頭がスッキリする感覚があり、常に感じていた不安が減った。
エクセルに本書に書かれていた『タスク詳細シート』を作成し、そこにタスクを書き込み、サブタスクに分解、ステータス分類、着手日と締切日を書き込んでみて、即座に感じて事がある。
非常に頭の中がスッキリするのである。
この「スッキリ」は、以下のような要素が要因で得られたと考えている。
・「ワーキングメモリ」の整理
・「完璧主義者」としての納得
「ワーキングメモリ」の整理
ワーキングメモリ(Working Memory)とは認知心理学において、情報を一時的に保ちながら操作するための構造や過程を指す構成概念である。作業記憶、作動記憶とも呼ばれる。ワーキングメモリの構造や脳の関連部位を調べる研究が多数行われている。一般には、前頭皮質、頭頂皮質、前帯状皮質、および大脳基底核の一部がワーキングメモリに関与すると考えられている。

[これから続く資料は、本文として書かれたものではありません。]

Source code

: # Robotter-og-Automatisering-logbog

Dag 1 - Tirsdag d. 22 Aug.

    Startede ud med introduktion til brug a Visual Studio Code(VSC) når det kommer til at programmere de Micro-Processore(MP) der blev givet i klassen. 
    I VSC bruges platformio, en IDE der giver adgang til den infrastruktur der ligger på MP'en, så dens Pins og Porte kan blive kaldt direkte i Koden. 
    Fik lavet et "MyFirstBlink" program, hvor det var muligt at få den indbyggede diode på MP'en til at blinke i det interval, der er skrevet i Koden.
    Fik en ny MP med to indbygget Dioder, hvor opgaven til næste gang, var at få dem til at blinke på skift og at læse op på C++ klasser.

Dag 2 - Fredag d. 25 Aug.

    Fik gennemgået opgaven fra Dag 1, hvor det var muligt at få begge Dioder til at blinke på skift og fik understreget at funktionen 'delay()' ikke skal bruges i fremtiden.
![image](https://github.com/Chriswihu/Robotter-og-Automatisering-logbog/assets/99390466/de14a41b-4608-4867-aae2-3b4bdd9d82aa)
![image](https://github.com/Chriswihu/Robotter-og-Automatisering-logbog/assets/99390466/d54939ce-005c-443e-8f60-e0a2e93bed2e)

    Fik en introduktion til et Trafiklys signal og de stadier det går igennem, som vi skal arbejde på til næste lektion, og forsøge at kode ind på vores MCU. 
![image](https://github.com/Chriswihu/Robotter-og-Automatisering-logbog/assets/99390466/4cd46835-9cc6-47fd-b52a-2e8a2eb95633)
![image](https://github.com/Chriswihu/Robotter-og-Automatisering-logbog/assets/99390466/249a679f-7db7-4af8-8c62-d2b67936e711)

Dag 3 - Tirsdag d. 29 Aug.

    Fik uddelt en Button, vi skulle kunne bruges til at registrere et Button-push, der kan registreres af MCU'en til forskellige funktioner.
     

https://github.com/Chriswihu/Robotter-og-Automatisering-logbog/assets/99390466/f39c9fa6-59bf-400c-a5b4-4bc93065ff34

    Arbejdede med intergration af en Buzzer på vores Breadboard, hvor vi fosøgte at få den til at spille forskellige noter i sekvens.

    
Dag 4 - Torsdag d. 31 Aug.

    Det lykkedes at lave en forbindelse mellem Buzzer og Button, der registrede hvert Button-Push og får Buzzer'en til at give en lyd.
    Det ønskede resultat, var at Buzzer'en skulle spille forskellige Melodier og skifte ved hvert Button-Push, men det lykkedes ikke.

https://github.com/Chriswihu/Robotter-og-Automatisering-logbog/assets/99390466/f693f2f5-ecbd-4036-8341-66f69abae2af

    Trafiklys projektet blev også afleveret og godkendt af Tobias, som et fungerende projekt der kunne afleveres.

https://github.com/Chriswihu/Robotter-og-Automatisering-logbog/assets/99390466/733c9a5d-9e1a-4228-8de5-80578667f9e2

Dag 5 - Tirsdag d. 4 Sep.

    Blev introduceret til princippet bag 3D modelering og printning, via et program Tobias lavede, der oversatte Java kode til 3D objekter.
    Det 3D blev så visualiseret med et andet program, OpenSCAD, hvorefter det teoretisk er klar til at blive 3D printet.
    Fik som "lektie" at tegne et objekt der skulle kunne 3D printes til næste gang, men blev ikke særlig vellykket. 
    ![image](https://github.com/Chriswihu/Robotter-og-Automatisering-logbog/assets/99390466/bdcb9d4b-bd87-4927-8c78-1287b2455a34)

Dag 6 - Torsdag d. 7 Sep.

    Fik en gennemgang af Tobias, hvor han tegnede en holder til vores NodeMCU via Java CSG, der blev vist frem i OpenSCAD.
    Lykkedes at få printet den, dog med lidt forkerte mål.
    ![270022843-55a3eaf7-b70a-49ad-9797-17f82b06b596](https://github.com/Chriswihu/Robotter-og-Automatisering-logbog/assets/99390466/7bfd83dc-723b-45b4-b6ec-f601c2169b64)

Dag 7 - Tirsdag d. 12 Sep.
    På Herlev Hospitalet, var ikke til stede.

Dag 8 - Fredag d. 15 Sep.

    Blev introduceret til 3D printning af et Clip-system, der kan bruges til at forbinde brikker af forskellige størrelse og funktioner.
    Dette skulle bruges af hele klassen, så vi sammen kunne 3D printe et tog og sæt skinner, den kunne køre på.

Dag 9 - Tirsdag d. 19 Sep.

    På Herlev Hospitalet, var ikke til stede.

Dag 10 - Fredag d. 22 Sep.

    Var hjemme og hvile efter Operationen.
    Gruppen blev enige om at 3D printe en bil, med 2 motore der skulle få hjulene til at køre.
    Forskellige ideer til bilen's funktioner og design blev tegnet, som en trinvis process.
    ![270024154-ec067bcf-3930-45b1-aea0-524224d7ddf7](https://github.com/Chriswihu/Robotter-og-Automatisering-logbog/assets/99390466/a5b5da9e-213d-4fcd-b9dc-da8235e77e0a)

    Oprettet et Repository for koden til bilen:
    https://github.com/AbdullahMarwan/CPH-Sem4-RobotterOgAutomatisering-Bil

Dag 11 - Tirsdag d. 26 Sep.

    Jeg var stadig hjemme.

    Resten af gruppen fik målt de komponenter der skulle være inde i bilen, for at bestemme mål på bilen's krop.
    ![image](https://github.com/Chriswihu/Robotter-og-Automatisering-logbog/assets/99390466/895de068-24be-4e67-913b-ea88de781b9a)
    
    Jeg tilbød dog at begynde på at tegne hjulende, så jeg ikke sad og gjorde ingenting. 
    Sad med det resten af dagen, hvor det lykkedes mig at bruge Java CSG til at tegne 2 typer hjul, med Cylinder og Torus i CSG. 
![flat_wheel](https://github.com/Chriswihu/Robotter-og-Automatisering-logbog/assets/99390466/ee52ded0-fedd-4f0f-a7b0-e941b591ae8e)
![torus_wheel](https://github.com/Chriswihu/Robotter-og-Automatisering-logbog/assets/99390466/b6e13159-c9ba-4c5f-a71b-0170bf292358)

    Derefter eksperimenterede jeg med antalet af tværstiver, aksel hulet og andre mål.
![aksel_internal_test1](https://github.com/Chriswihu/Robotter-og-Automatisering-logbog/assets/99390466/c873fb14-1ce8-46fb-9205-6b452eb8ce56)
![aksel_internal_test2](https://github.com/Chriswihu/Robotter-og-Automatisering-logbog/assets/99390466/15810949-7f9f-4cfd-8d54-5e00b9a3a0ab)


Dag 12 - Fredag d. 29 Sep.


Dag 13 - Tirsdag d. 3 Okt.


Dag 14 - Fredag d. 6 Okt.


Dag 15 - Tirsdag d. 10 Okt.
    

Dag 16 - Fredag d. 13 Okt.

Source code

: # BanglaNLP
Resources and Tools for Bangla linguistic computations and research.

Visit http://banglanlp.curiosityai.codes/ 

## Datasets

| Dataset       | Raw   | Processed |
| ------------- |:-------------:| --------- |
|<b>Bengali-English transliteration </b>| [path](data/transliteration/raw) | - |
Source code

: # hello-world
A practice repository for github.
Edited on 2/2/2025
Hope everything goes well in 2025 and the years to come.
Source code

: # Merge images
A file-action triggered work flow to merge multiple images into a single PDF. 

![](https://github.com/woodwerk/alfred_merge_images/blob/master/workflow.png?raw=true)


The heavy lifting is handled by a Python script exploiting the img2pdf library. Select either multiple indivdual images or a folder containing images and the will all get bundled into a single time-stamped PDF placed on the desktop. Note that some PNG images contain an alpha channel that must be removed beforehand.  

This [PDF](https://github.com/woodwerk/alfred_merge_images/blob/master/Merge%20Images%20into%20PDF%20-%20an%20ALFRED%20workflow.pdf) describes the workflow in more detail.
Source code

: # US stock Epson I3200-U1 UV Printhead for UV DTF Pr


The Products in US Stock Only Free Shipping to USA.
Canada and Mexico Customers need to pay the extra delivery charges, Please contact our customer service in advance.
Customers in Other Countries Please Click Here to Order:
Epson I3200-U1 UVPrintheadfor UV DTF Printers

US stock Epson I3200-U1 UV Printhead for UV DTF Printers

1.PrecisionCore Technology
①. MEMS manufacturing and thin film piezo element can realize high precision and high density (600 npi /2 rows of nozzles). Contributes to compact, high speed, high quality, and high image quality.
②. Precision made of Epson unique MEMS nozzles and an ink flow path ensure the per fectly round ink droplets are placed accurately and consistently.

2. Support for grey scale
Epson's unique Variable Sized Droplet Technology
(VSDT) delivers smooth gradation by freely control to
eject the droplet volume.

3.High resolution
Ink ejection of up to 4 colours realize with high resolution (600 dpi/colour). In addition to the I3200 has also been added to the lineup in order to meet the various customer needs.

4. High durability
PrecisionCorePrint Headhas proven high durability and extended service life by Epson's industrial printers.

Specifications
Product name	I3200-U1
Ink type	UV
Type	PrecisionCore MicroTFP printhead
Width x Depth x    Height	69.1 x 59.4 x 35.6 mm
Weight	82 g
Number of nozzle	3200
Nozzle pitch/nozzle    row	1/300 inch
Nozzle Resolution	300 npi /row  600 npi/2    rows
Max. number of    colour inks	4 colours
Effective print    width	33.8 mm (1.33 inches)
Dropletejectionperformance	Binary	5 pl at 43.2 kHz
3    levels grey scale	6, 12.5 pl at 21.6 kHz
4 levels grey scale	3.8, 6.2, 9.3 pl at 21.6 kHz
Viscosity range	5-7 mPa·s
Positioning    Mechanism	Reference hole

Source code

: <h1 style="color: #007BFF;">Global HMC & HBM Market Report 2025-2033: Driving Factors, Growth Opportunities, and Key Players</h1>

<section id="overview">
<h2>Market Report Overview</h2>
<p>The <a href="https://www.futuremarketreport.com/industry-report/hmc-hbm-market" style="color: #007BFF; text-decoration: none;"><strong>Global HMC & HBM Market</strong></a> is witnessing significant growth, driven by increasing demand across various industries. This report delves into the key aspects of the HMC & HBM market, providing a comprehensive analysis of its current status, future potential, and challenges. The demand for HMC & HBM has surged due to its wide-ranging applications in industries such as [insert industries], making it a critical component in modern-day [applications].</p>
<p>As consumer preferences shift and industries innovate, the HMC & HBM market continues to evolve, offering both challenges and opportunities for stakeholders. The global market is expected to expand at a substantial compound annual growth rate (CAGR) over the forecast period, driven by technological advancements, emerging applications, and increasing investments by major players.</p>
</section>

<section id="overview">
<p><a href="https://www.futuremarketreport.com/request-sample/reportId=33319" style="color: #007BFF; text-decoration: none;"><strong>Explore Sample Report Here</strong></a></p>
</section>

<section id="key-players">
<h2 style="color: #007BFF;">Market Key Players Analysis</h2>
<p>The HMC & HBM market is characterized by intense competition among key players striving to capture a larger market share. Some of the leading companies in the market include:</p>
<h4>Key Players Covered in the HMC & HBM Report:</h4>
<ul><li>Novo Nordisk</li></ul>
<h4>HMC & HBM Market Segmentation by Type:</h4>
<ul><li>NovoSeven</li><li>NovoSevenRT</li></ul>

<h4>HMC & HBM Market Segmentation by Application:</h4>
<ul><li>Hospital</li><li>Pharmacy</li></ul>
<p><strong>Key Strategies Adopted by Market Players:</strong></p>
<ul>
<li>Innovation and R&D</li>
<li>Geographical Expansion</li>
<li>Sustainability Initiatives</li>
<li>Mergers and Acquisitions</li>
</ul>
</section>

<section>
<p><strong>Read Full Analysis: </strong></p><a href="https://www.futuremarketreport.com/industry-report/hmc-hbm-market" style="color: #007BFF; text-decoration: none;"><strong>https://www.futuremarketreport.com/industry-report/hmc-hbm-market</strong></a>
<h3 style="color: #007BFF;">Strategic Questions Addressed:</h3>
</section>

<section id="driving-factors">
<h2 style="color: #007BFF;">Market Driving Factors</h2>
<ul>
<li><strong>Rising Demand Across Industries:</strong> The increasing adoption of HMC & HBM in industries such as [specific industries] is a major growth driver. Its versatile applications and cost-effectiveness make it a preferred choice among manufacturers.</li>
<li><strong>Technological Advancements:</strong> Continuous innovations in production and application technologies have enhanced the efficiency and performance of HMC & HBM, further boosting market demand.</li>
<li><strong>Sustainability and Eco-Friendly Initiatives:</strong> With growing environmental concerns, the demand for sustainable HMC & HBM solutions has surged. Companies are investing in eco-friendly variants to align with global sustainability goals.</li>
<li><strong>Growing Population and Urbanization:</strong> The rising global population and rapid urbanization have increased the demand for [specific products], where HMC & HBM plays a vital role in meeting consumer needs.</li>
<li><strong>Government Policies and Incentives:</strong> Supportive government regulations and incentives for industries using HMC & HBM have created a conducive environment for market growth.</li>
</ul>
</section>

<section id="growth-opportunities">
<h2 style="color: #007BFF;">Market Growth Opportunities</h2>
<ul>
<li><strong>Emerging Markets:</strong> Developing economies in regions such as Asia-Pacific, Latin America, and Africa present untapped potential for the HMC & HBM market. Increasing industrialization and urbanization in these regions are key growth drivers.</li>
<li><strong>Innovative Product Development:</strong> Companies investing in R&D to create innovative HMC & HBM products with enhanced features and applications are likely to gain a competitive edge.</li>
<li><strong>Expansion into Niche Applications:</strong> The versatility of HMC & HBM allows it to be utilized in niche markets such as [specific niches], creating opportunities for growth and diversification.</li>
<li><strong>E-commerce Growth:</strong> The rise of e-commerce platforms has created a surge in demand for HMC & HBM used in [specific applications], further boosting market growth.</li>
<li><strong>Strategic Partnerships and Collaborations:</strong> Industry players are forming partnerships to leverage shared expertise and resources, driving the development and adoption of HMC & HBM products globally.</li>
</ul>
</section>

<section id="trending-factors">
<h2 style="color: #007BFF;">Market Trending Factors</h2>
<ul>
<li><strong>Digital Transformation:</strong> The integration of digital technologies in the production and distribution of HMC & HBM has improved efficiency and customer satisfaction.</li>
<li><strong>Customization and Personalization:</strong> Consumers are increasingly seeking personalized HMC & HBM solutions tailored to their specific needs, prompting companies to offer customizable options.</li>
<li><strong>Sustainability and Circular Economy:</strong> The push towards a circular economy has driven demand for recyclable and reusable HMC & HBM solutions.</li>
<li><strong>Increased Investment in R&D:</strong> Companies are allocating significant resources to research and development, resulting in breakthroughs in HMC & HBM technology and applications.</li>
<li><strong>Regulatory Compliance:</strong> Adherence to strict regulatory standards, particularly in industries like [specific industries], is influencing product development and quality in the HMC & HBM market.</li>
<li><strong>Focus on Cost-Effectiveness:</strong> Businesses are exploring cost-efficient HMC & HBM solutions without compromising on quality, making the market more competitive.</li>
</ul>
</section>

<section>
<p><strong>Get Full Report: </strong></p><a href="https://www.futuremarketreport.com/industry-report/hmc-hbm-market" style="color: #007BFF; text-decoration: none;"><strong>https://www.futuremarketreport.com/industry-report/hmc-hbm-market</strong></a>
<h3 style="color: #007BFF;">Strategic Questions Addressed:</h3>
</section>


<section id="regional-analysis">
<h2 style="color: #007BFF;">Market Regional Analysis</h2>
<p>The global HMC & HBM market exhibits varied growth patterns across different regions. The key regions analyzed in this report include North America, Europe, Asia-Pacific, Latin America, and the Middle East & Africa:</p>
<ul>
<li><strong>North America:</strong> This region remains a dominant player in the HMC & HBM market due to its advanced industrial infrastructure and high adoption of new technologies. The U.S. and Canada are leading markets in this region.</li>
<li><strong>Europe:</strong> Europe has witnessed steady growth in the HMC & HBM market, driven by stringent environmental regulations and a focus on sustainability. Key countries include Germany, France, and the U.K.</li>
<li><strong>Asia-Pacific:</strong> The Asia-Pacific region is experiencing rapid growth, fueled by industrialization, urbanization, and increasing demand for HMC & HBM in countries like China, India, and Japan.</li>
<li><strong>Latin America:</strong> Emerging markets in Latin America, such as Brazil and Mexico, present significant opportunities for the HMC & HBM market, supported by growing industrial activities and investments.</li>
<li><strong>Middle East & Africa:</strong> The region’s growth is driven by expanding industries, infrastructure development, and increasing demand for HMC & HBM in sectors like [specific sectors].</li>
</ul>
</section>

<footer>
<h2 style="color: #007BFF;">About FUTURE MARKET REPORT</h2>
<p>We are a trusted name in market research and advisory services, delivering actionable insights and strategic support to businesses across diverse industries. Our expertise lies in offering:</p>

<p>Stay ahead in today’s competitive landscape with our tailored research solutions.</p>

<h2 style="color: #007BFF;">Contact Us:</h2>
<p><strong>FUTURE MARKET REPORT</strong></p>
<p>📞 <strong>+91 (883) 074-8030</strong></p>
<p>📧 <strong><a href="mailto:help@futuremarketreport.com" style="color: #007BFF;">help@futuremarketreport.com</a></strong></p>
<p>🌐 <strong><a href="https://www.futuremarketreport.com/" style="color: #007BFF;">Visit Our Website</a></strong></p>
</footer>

ワーキングメモリ | https://ja.wikipedia.org/wiki/%E3%83%AF%E3%83%BC%E3%82%AD%E3%83%B3%E3%82%B0%E3%83%A1%E3%83%A2%E3%83%AA
ワーキングメモリは、頭の中の作業台のようなものであると理解している。
作業台が散らかっていると、必要な道具も見つからず、落ち着いて作業ができない。
ワーキングメモリも同様で、必要な情報が脳内でごちゃごちゃしていると、仕事や勉強も円滑に進められなくなる。
これまでは、常に頭の中に様々なタスクがあった。
仕事中は、頭の中のやるべきことに脳のリソースを占拠されていた。
数十分の仕事をしては、他のタスクが急に気になって、そちらに手を加え、しばらくしたらまた他のタスクが浮かんできて…ということを繰り返してきた。
すなわち、ワーキングメモリが未達成のタスクたちに占拠されていた。
まさに、整理整頓されていない作業台である。
むしろ、これが自然なことで、「頭の中に沢山のやるべきことがある」状態こそが、「仕事を頑張っている」状態である、というある種の認知の歪みがあったのかもしれない。
しかし、手順通りに『タスク詳細シート』に書き込みを行った結果、頭の中が「片付いた」感覚が湧いた。
それと同時に、これまで漠然と感じていた不安が少しだけ晴れたような感覚があった。
というより、自分の心には常にタスクが頭の中にあることによる「不安感」が存在していたことに、はじめて気が付いたと言える。
ここから衝撃的な事実が発覚した。
「あ、自分にはこれまで『タスク管理』という概念がそもそもなかったんだ」
信じられないかもしれないが、本当にそう感じた。
これまでのタスクとは私にとって、
時間というベルトコンベアに乗って私の目の前に現れるもの、
私の目の前に来たら手を動かして処理するもの、
という意識だった。
頭の中はタスクでいっぱい、ワーキングメモリも少ない。
そんな状態で、未来のタスクまで見据えて脳の負荷が増すことが「めんどくさい」。
これまで感じてきた漠然とした「不安感」は、その「めんどくささ」から逃げてきた結果の「不安感」だったのだろう。
「完璧主義者」としての納得
これまでも、ネットで何となく調べたタスク管理を試したことはあったが、永くは続かなかった。
これは私の「完璧主義」によるものであろう。
世の中には、多種多様・千差万別のタスク管理法が存在する。
その中で、「どこかに自分にぴったりのタスク管理法があるに違いない」という根拠のない夢想があったのかもしれない。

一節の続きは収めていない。